Teerã poderia, portanto, intensificar o conflito e estender suas ofensivas a infraestruturas civis vitais, como sistemas de tratamento hídrico. Os países do Golfo dependem fortemente dessas usinas de dessalinização para o abastecimento de água potável: até 90% no Kuwait, 86% em Omã, 70% na Arábia Saudita e 42% nos Emirados Árabes Unidos. No total, elas abastecem quase 100 milhões de pessoas e grandes setores da indústria.
Acima de tudo, essas estruturas são alvos relativamente fáceis: são construídas acima do solo e não possuem defesas aéreas próprias, ao contrário de outros locais sensíveis.

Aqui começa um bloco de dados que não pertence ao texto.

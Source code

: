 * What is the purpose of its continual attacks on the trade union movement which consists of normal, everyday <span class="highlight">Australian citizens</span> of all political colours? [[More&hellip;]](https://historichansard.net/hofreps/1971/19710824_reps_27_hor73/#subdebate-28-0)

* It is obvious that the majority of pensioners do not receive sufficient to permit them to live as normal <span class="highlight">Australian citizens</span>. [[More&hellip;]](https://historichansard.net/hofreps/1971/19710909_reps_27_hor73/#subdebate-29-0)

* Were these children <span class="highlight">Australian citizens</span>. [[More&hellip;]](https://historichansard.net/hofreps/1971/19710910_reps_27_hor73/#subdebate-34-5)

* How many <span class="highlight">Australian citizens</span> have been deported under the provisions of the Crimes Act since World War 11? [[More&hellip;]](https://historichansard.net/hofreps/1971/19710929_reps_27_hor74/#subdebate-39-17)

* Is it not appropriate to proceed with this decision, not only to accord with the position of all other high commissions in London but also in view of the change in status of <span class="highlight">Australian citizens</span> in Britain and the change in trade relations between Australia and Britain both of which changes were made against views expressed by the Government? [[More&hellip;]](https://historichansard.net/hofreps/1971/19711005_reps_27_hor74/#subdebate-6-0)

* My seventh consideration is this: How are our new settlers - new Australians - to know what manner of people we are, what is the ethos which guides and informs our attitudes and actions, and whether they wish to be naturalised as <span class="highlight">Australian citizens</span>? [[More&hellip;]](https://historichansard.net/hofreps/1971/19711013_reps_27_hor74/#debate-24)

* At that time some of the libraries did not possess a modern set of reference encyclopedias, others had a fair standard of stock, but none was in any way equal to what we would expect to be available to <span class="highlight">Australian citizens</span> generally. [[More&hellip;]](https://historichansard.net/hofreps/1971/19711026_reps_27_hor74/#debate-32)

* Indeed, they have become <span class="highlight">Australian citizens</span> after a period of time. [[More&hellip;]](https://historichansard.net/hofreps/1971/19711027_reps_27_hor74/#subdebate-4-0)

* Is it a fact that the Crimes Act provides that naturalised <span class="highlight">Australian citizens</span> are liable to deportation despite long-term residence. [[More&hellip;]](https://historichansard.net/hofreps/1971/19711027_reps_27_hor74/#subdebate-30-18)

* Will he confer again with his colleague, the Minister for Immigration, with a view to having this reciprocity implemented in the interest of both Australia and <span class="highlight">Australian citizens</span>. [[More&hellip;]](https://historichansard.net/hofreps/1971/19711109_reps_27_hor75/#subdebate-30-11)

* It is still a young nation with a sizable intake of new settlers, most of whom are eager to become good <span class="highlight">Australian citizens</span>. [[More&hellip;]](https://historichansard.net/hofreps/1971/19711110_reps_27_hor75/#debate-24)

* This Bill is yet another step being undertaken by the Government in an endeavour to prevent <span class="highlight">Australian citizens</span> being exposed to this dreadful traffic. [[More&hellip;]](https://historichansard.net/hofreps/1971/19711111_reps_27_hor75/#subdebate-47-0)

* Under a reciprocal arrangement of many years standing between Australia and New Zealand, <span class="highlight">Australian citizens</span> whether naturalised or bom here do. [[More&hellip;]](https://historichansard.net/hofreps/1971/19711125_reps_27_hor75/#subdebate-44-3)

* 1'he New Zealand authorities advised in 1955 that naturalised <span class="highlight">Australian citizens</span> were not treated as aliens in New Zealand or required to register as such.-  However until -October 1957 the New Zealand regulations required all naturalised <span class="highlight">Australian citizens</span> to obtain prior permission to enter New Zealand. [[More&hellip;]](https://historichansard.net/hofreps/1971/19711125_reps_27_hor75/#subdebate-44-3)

Mas, se as usinas de dessalinização dos países do Golfo forem bombardeadas, uma linha vermelha será, sem dúvida, cruzada, segundo especialistas da região.

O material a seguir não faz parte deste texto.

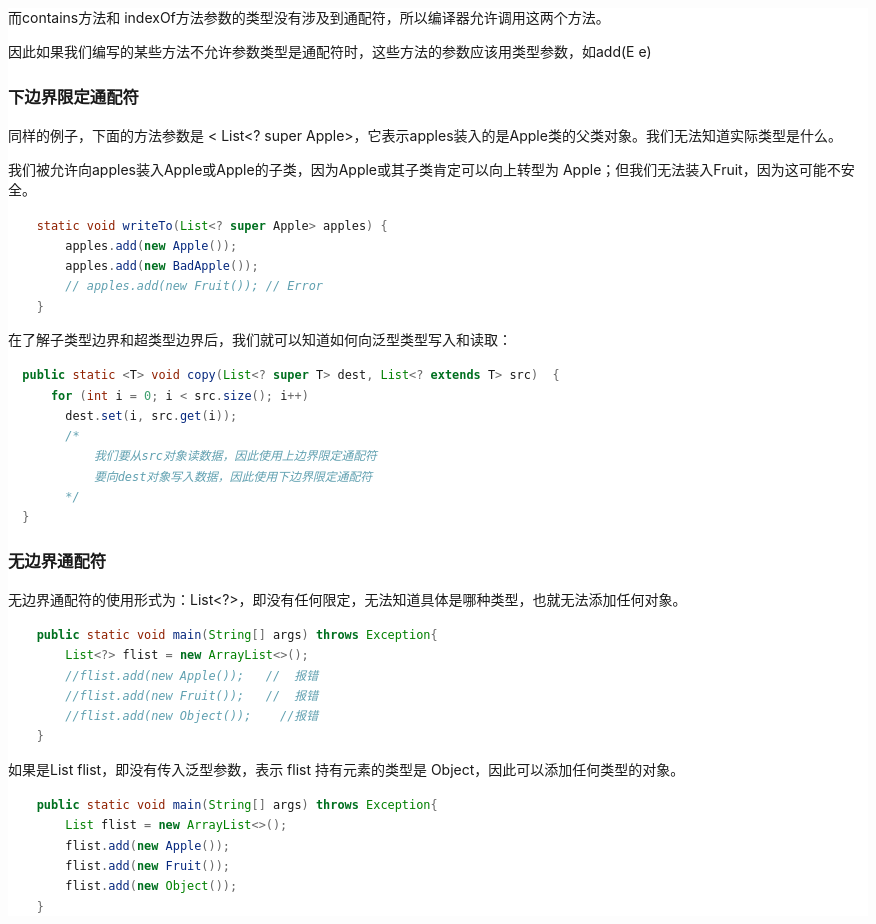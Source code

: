而contains方法和 indexOf方法参数的类型没有涉及到通配符，所以编译器允许调用这两个方法。


因此如果我们编写的某些方法不允许参数类型是通配符时，这些方法的参数应该用类型参数，如add(E e)


### 下边界限定通配符

同样的例子，下面的方法参数是 < List<? super Apple>，它表示apples装入的是Apple类的父类对象。我们无法知道实际类型是什么。

我们被允许向apples装入Apple或Apple的子类，因为Apple或其子类肯定可以向上转型为 Apple；但我们无法装入Fruit，因为这可能不安全。
```java
    static void writeTo(List<? super Apple> apples) {
        apples.add(new Apple());
        apples.add(new BadApple());
        // apples.add(new Fruit()); // Error
    }
```


在了解子类型边界和超类型边界后，我们就可以知道如何向泛型类型写入和读取：


```Java
  public static <T> void copy(List<? super T> dest, List<? extends T> src)  {
      for (int i = 0; i < src.size(); i++) 
        dest.set(i, src.get(i)); 
        /*
            我们要从src对象读数据，因此使用上边界限定通配符
            要向dest对象写入数据，因此使用下边界限定通配符
        */
  } 
```


### 无边界通配符
无边界通配符的使用形式为：List<?>，即没有任何限定，无法知道具体是哪种类型，也就无法添加任何对象。


```Java
    public static void main(String[] args) throws Exception{
        List<?> flist = new ArrayList<>();
        //flist.add(new Apple());   //  报错
        //flist.add(new Fruit());   //  报错
        //flist.add(new Object());    //报错
    }
```

如果是List flist，即没有传入泛型参数，表示 flist 持有元素的类型是 Object，因此可以添加任何类型的对象。


```Java
    public static void main(String[] args) throws Exception{
        List flist = new ArrayList<>();
        flist.add(new Apple());   
        flist.add(new Fruit());   
        flist.add(new Object());    
    }
```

A resposta da Guarda Revolucionária e do Exército iraniano não poderia deixar de suscitar uma reação na mesma proporção — como aconteceu nos últimos dias —, pois atacar o abastecimento de água significa privar as populações de um recurso essencial à vida, além de impedir o funcionamento dos hospitais e afetar a indústria petrolífera, cujo consumo é significativo.
O Irã também está bem ciente de sua própria vulnerabilidade em relação ao abastecimento. Bastaria muito pouco para que a coalizão israelense-americana comprometesse seus recursos hídricos, já fragilizados por vários anos consecutivos de seca.
Ataques contra este tipo de estrutura são pouco frequentes em tempos de guerra, mas começaram a ocorrer no conflito no Oriente Médio. Uma estação de dessalinização no Bahrein foi danificada em 8 de março por um ataque de drones iranianos, segundo as autoridades, um dia após acusações sobre um ataque semelhante na ilha de Qeshm, no Irã, que teria afetado o abastecimento de água de 30 aldeias.
Um papel vital
Em uma região que está entre as mais áridas do mundo e onde a disponibilidade hídrica é dez vezes inferior à média do planeta, segundo o Banco Mundial, as usinas de dessalinização desempenham um papel vital para a economia e o consumo de água potável de seus milhões de habitantes.
"Lá, sem água dessalinizada, não há nada (...) O primeiro que ousar atacar o abastecimento desencadeará uma guerra muito mais devastadora do que a que temos hoje", advertiu a economista especializada em recursos hídricos Esther Crauser-Delbourg, entrevistada no início de março pela AFP.
Isso é particularmente estratégico em grandes metrópoles como Dubai, nos Emirados Árabes Unidos, e Riade, na Arábia Saudita.
Já em 2010, uma análise da CIA, o serviço secreto dos EUA, afirmava que "a perturbação das instalações de dessalinização na maioria dos países árabes poderia ter consequências mais graves do que a perda de qualquer outra indústria ou matéria-prima".
Em 2008, o site Wikileaks revelou um telegrama diplomático norte-americano afirmando que "Riade deveria ser evacuada no prazo de uma semana", caso a usina de dessalinização de Jubail, que a abastece, ou seus oleodutos fossem "gravemente danificados ou destruídos".
Consequências e medidas de segurança
Em caso de ataque, os efeitos podem variar de perturbações pontuais a consequências muito mais graves se a situação se prolongar. "Podemos vir a assistir a um êxodo das grandes cidades. E, em seguida, a racionamentos", imagina Esther Crauser-Delbourg, com efeitos em cadeia na economia: turismo, indústria e centros de dados, que consomem muita água para serem refrigerados.
Existem medidas de segurança, acalma Philippe Bourdeaux, diretor da área responsável pela África e pelo Oriente Médio da empresa francesa Veolia: as usinas de dessalinização costumam estar interconectadas, o que pode limitar as consequências da paralisação de uma única usina, explica ele.
Bourdeaux acrescenta que elas geralmente têm vários dias, de dois a sete, de consumo em reserva, o suficiente para conter a escassez, desde que as falhas não durem muito tempo.
Além dos ataques, essas usinas são vulneráveis a cortes na energia elétrica que as alimenta e a possíveis contaminações da água do mar, especialmente por derramamentos de óleo, afirmam vários especialistas.
Alguns ataques contra usinas de dessalinização ocorreram nos últimos dez anos: o Iêmen e a Arábia Saudita atacaram-se mutuamente, e Gaza sofreu ataques israelenses, relata o grupo de reflexão californiano Pacific Institute, que mantém um registro dos conflitos relacionados à água. Antes de 2016, é preciso remontar a 1991 e à Guerra do Golfo para encontrar ataques desse tipo.